3.61 forward compatibility: A newer coding standard is forward compatible with an older coding standard if decoders designed to operate with the newer coding standard are able to decode bitstreams of the older coding standard.

3.62 forward motion vector: A motion vector that is used for motion compensation from a reference frame or reference field at an earlier time in display order.

3.63 forward prediction: Prediction from the past reference frame (field).

3.64 frame: A frame contains lines of spatial information of a video signal. For progressive video, these lines contain samples starting from one time instant and continuing through successive lines to the bottom of the frame. For interlaced video a frame consists of two fields, a top field and a bottom field. One of these fields will commence one field period later than the other.

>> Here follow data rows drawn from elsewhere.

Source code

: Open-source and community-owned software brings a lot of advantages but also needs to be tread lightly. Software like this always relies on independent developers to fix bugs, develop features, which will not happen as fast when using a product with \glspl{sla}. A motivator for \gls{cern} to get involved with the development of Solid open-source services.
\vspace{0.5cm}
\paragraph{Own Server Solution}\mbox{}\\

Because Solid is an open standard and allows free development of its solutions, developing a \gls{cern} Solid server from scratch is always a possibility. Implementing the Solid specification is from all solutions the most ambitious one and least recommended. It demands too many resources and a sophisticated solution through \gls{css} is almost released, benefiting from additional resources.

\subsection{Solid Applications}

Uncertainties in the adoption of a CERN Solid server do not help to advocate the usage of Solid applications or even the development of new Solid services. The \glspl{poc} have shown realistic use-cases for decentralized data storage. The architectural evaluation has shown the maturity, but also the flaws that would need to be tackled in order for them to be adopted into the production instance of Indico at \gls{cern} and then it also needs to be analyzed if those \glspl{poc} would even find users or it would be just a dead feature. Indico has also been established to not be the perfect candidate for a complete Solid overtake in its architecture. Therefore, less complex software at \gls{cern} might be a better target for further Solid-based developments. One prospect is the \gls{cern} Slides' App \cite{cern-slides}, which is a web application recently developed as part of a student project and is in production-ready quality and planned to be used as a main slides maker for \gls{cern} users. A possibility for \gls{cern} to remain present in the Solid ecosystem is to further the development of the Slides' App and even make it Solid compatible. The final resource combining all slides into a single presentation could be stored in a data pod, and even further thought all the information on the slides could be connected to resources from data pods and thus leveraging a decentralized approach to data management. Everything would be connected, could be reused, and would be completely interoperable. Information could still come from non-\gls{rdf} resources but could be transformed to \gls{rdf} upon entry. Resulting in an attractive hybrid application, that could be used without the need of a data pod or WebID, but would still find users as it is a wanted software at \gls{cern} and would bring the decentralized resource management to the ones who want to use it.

3.65 frame-based prediction: A prediction mode using both fields of the reference frame.

3.66 frame period: The reciprocal of the frame rate.

3.67 frame picture; frame structure picture: A frame structure picture is a coded picture with picture_structure is equal to “Frame”.

3.68 frame rate: The rate at which frames are be output from the decoding process.

3.69 future reference frame (field): A future reference frame(field) is a reference frame(field) that occurs at a later time than the current picture in display order.

3.70 frame reordering: The process of reordering the reconstructed frames when the coded order is different from the display order. Frame reordering occurs when B-frames are present in a bitstream. There is no frame reordering when decoding low delay bitstreams.

3.71 group of pictures: A notion defined only in ISO/IEC 11172-2 (MPEG-1 Video). In this specification, a similar functionality can be achieved by the mean of inserting group of pictures headers.

3.72 header: A block of data in the coded bitstream containing the coded representation of a number of data elements pertaining to the coded data that follow the header in the bitstream.

3.73 hybrid scalability: Hybrid scalability is the combination of two (or more) types of scalability.

3.74 interlace: The property of conventional television frames where alternating lines of the frame represent different instances in time. In an interlaced frame, one of the field is meant to be displayed first. This field is called the first field. The first field can be the top field or the bottom field of the frame.

3.75 I-field picture: A field structure I-Picture.

3.76 I-frame picture: A frame structure I-Picture.

3.77 I-picture; intra-coded picture: A picture coded using information only from itself.

3.78 intra coding: Coding of a macroblock or picture that uses information only from that macroblock or picture.

3.79 level: A defined set of constraints on the values which may be taken by the parameters of this specification within a particular profile. A profile may contain one or more levels. In a different context, level is the absolute value of a non-zero coefficient (see “run”).

3.80 layer: In a scalable hierarchy denotes one out of the ordered set of bitstreams and (the result of) its associated decoding process (implicitly including decoding of all layers below this layer).

3.81 layer bitstream: A single bitstream associated to a specific layer (always used in conjunction with layer qualifiers, e.†g. “enhancement layer bitstream”)

3.82 lower layer: A relative reference to the layer immediately below a given enhancement layer (implicitly including decoding of all layers below this enhancement layer)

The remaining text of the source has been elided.